§ **What needs to be done**
A single stretch of the material below is to be transcribed exactly, starting at the line with "bank account types;" and ending after the line with "account to another.".
>>>>
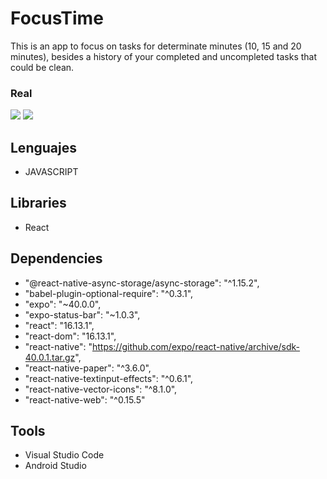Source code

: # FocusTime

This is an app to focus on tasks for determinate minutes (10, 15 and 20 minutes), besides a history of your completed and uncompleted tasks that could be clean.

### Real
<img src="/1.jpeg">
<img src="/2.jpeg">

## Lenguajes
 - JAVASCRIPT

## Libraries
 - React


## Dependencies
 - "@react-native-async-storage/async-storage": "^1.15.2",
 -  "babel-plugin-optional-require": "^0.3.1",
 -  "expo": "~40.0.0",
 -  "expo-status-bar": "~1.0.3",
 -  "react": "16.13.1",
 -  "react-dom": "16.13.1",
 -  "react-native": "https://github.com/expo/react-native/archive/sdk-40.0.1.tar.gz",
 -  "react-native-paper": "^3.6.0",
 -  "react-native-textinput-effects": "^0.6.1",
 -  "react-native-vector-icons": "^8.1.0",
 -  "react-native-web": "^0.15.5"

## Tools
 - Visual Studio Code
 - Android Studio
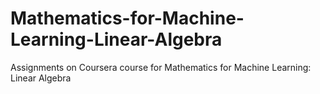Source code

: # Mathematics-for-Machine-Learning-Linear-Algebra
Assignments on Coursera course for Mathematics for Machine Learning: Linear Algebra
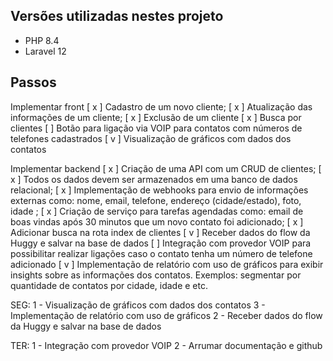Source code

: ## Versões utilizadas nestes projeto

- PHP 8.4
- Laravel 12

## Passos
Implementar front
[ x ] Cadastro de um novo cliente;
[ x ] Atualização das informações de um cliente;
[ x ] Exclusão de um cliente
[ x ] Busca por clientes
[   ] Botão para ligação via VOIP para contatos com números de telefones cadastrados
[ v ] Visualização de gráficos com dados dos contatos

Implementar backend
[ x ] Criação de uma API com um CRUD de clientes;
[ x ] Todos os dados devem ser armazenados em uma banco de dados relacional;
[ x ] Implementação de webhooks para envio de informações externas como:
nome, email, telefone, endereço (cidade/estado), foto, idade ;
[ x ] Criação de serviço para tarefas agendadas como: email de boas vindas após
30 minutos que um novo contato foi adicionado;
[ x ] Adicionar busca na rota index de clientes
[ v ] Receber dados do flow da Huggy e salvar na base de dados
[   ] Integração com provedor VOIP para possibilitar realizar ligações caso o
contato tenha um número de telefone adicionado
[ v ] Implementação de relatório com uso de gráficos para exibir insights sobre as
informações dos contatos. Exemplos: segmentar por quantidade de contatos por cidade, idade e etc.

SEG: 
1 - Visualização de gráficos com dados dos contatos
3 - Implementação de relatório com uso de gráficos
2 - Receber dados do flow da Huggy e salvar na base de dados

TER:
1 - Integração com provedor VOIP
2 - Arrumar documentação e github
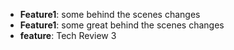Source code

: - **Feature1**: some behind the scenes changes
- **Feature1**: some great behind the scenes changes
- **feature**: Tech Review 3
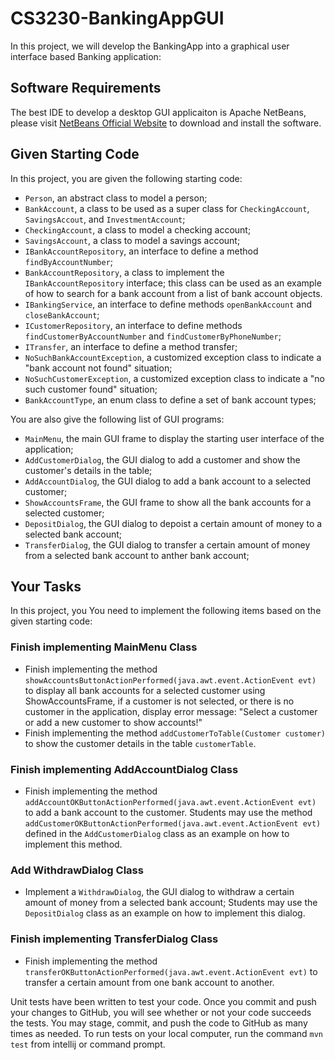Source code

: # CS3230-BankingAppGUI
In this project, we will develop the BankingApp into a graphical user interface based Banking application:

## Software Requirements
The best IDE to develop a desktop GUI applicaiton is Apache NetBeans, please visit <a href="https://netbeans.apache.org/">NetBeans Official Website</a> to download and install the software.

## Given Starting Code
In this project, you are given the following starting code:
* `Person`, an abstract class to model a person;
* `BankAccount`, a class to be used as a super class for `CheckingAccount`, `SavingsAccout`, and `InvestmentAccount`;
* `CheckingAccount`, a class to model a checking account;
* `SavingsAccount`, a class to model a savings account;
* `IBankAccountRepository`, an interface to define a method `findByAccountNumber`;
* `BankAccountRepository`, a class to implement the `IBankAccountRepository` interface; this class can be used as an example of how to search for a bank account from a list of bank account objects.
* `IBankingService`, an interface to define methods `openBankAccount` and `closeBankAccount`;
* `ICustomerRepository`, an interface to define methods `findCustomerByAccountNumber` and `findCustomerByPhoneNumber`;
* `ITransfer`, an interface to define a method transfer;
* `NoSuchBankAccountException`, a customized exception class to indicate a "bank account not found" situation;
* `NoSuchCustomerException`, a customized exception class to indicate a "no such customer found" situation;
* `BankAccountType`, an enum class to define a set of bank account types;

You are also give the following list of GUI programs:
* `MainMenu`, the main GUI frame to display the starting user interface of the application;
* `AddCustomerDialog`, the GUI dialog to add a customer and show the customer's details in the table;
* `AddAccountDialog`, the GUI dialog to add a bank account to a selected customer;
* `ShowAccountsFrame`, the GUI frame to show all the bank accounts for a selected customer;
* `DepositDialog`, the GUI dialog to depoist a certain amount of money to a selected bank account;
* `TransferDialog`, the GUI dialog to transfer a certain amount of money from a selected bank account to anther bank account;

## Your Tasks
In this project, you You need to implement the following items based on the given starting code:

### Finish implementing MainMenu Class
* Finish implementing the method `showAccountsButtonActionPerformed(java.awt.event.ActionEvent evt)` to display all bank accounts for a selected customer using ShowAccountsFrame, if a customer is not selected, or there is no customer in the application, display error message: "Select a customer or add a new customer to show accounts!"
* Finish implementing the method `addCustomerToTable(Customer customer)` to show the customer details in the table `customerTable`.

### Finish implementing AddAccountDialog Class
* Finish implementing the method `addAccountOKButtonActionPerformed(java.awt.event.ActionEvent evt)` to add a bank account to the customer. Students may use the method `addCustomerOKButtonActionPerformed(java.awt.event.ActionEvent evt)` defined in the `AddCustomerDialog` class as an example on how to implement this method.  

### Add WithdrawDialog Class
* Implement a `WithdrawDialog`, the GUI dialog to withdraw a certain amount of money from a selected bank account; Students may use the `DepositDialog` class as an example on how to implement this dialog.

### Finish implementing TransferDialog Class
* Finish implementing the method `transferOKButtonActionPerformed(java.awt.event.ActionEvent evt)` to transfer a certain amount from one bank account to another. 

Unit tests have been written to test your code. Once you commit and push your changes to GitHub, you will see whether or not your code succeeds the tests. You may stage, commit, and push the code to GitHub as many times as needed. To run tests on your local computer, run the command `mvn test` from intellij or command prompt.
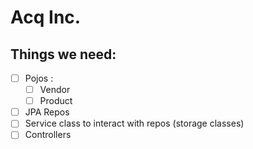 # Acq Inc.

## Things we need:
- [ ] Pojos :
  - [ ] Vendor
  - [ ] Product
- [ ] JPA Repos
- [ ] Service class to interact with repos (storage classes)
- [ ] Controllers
<<<<
§ **Task output**
* `BankAccountType`, an enum class to define a set of bank account types;

You are also give the following list of GUI programs:
* `MainMenu`, the main GUI frame to display the starting user interface of the application;
* `AddCustomerDialog`, the GUI dialog to add a customer and show the customer's details in the table;
* `AddAccountDialog`, the GUI dialog to add a bank account to a selected customer;
* `ShowAccountsFrame`, the GUI frame to show all the bank accounts for a selected customer;
* `DepositDialog`, the GUI dialog to depoist a certain amount of money to a selected bank account;
* `TransferDialog`, the GUI dialog to transfer a certain amount of money from a selected bank account to anther bank account;

## Your Tasks
In this project, you You need to implement the following items based on the given starting code:

### Finish implementing MainMenu Class
* Finish implementing the method `showAccountsButtonActionPerformed(java.awt.event.ActionEvent evt)` to display all bank accounts for a selected customer using ShowAccountsFrame, if a customer is not selected, or there is no customer in the application, display error message: "Select a customer or add a new customer to show accounts!"
* Finish implementing the method `addCustomerToTable(Customer customer)` to show the customer details in the table `customerTable`.

### Finish implementing AddAccountDialog Class
* Finish implementing the method `addAccountOKButtonActionPerformed(java.awt.event.ActionEvent evt)` to add a bank account to the customer. Students may use the method `addCustomerOKButtonActionPerformed(java.awt.event.ActionEvent evt)` defined in the `AddCustomerDialog` class as an example on how to implement this method.  

### Add WithdrawDialog Class
* Implement a `WithdrawDialog`, the GUI dialog to withdraw a certain amount of money from a selected bank account; Students may use the `DepositDialog` class as an example on how to implement this dialog.

### Finish implementing TransferDialog Class
* Finish implementing the method `transferOKButtonActionPerformed(java.awt.event.ActionEvent evt)` to transfer a certain amount from one bank account to another. 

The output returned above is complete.